MATERIALS PROVIDED —
*** Begin section ***
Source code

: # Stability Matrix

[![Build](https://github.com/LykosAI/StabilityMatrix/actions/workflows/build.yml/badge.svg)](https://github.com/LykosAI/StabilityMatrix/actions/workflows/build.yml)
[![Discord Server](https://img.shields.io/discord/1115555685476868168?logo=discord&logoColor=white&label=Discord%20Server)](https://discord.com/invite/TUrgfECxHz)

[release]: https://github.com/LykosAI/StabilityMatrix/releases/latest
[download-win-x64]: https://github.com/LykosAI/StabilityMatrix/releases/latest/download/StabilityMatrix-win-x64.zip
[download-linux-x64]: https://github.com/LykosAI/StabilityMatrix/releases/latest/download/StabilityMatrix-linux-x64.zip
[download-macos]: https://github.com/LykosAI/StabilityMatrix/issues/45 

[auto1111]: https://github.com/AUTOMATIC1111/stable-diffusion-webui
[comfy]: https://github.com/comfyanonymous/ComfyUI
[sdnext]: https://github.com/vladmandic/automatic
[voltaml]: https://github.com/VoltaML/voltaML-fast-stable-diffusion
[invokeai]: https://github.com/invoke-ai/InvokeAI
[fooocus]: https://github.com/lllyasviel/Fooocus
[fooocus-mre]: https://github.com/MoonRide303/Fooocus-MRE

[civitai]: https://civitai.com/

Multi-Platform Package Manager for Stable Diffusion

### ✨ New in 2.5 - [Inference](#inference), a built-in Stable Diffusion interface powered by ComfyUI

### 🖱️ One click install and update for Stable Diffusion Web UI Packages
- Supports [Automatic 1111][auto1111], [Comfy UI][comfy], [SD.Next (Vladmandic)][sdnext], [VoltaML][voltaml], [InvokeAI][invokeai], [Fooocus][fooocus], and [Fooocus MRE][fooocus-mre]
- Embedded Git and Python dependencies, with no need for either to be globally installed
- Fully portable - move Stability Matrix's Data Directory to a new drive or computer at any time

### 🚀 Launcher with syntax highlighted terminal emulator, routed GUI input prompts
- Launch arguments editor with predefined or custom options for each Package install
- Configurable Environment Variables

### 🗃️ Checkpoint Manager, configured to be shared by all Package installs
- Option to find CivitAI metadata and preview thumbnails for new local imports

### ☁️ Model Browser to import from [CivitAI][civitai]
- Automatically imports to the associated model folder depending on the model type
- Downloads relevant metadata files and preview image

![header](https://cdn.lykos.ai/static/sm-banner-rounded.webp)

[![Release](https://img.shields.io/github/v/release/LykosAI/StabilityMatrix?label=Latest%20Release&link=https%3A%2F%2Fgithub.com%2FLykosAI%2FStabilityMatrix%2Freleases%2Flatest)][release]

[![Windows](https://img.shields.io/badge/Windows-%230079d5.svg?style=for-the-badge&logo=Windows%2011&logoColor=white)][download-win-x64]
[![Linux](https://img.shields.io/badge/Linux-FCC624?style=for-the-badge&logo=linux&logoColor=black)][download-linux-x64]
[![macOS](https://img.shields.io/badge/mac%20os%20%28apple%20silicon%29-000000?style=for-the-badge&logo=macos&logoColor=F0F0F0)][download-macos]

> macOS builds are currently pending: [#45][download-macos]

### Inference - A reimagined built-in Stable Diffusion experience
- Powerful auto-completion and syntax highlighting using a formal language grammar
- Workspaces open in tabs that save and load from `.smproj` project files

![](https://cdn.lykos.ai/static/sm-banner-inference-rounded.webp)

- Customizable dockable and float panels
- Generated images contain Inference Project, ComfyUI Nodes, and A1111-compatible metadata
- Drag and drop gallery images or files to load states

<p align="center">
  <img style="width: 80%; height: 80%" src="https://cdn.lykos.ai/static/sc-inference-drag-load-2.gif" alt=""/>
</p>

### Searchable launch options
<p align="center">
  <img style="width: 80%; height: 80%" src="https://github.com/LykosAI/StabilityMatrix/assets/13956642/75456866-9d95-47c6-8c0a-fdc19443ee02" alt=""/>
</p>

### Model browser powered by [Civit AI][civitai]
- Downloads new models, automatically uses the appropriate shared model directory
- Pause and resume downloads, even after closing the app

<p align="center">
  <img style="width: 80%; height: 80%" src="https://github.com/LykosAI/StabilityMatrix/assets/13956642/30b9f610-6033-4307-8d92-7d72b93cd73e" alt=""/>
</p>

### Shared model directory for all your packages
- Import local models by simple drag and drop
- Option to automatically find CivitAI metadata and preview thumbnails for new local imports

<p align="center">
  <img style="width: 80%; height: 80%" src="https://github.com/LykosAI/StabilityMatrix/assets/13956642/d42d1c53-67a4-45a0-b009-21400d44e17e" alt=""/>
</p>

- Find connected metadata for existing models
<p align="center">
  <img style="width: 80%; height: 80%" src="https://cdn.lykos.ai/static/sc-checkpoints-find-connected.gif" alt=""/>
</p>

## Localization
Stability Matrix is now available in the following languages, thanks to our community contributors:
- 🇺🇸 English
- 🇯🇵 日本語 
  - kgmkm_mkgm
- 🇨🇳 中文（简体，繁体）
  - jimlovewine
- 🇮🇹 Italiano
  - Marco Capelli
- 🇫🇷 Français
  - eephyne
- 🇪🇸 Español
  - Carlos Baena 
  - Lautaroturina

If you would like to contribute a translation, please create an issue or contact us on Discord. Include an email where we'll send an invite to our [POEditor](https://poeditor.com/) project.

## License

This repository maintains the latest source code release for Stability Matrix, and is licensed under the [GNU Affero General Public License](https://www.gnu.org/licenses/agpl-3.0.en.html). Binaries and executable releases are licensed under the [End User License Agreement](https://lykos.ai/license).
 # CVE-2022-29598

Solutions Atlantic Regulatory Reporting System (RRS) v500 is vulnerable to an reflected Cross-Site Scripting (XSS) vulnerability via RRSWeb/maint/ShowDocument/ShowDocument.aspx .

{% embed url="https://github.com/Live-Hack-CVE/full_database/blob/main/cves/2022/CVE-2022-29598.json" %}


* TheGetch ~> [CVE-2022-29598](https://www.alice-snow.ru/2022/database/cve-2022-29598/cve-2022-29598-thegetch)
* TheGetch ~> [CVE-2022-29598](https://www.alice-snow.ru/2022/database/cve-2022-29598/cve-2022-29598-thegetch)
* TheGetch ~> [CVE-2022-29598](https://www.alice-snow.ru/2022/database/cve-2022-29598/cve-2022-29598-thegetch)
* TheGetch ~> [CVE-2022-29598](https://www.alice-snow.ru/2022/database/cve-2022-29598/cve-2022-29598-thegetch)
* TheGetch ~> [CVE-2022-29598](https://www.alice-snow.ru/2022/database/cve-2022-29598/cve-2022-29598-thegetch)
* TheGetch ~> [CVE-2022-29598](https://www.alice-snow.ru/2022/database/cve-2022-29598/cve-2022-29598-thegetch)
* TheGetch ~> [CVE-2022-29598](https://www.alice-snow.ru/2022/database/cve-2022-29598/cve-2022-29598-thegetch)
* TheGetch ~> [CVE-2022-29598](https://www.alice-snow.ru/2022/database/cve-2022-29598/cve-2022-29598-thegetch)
*** End section ***
ACTION ITEM —
Where the string "assets" occurs in a line of the material above, copy the whole line.

RESULT OF THE TASK —
  <img style="width: 80%; height: 80%" src="https://github.com/LykosAI/StabilityMatrix/assets/13956642/75456866-9d95-47c6-8c0a-fdc19443ee02" alt=""/>
  <img style="width: 80%; height: 80%" src="https://github.com/LykosAI/StabilityMatrix/assets/13956642/30b9f610-6033-4307-8d92-7d72b93cd73e" alt=""/>
  <img style="width: 80%; height: 80%" src="https://github.com/LykosAI/StabilityMatrix/assets/13956642/d42d1c53-67a4-45a0-b009-21400d44e17e" alt=""/>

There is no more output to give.